Algorithms

ApexRL provides implementations of state-of-the-art reinforcement learning algorithms.

Available Algorithms

Algorithm

Type

Status

Description

PPO

On-policy

✅ Available

Proximal Policy Optimization

RecurrentPPO

On-policy

✅ Available

PPO with sequence minibatches and recurrent actor/critic state

DQN

Off-policy

✅ Available

Deep Q-Network

SAC

Off-policy

✅ Available

Soft Actor-Critic

TD3

Off-policy

✅ Available

Twin Delayed DDPG for continuous control

MAPPO

Multi-agent on-policy

✅ Available

Multi-Agent PPO with centralized critic support

IPPO

Multi-agent on-policy

✅ Available

Independent PPO with decentralized critics

HAPPO

Multi-agent on-policy

✅ Available

Heterogeneous-Agent PPO with sequential policy updates

PPO (Proximal Policy Optimization)

PPO is an on-policy algorithm known for its stability and ease of use.

Key Features

  • Clipped surrogate objective for stable updates

  • Generalized Advantage Estimation (GAE)

  • Support for both continuous and discrete actions

  • Correct timeout bootstrapping with terminated / truncated semantics

  • Asymmetric actor-critic (privileged information for critic)

  • Separate or joint policy/value optimizers

Basic Usage

from apexrl.algorithms.ppo import PPO, PPOConfig
from apexrl.envs.vecenv import DummyVecEnv
from apexrl.models.mlp import MLPActor, MLPCritic

# Create environment
env = DummyVecEnv(num_envs=4096, num_obs=48, num_actions=12)

# Configure PPO
cfg = PPOConfig(
    num_steps=24,
    num_epochs=5,
    learning_rate=3e-4,
    gamma=0.99,
    gae_lambda=0.95,
    clip_range=0.2,
)

# Create agent
agent = PPO(
    env=env,
    cfg=cfg,
    actor_class=MLPActor,
    critic_class=MLPCritic,
)

# Train
# PPO.learn() is a thin convenience wrapper around OnPolicyRunner.
agent.learn(total_timesteps=10_000_000)

For new projects, prefer OnPolicyRunner as the primary training entrypoint and treat PPO as the algorithm implementation plugged into that runner.

Recurrent PPO

RecurrentPPO keeps actor and critic hidden state during rollout collection and trains on contiguous sequence minibatches instead of shuffled single-step transitions.
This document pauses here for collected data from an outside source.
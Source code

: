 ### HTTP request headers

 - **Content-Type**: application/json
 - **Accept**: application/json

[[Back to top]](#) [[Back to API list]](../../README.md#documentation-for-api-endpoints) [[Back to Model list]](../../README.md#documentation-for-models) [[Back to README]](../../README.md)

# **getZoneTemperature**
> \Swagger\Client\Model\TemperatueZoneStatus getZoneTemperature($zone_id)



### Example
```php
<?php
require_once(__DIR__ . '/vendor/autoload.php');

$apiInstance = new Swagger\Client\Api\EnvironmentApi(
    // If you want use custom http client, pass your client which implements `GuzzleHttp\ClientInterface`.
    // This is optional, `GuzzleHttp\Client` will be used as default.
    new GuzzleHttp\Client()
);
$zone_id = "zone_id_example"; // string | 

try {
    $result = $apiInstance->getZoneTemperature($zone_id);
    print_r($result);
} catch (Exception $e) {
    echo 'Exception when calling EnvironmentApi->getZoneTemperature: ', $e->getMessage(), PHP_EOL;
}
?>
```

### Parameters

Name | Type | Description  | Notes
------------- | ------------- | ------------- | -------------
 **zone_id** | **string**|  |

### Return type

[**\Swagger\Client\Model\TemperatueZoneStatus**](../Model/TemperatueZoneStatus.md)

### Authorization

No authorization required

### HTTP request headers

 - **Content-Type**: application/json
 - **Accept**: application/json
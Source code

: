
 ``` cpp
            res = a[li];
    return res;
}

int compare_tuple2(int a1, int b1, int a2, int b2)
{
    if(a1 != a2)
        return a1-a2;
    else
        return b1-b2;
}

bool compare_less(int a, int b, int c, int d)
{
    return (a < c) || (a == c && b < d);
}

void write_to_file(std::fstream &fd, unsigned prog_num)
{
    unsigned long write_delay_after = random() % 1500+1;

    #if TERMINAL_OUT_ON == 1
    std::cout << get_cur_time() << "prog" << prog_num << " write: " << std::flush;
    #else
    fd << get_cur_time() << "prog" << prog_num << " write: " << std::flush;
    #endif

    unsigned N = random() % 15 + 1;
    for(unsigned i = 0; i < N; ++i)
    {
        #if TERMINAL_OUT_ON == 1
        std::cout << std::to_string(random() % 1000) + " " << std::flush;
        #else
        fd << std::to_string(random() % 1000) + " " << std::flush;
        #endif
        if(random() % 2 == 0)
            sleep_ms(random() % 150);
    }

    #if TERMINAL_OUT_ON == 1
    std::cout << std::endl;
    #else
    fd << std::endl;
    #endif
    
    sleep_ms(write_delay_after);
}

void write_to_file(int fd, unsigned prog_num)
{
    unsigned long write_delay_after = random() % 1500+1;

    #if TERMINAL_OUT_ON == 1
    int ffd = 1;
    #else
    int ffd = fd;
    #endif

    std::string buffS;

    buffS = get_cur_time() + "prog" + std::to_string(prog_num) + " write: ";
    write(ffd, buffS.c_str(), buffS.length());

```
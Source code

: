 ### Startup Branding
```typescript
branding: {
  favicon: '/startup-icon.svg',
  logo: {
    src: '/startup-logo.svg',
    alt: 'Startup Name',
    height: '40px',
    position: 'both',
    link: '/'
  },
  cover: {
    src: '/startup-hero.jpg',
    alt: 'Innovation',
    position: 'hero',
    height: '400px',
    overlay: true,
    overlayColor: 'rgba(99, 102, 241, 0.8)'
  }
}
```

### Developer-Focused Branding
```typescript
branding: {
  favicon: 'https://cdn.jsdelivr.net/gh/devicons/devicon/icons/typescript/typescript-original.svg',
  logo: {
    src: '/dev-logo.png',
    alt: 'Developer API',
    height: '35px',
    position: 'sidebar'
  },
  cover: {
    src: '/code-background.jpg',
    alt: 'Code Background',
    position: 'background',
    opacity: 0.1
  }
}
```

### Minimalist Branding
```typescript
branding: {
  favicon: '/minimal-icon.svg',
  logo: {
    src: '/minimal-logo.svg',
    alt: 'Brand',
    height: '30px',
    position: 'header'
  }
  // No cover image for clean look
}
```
It accepts custom recurrent actor_class and critic_class arguments, matching the normal PPO construction pattern.

Multi-Agent PPO Algorithms

MAPPO, IPPO and HAPPO share the same multi-agent runner and rollout storage. MAPPO uses centralized training with decentralized execution: each actor consumes local agent observations, while critics can consume a centralized environment state. IPPO keeps the same per-agent actor interface but uses local observations for each critic by setting centralized_critic=False. HAPPO uses separate actors and sequential policy updates with correction factors from agents updated earlier in the current update order.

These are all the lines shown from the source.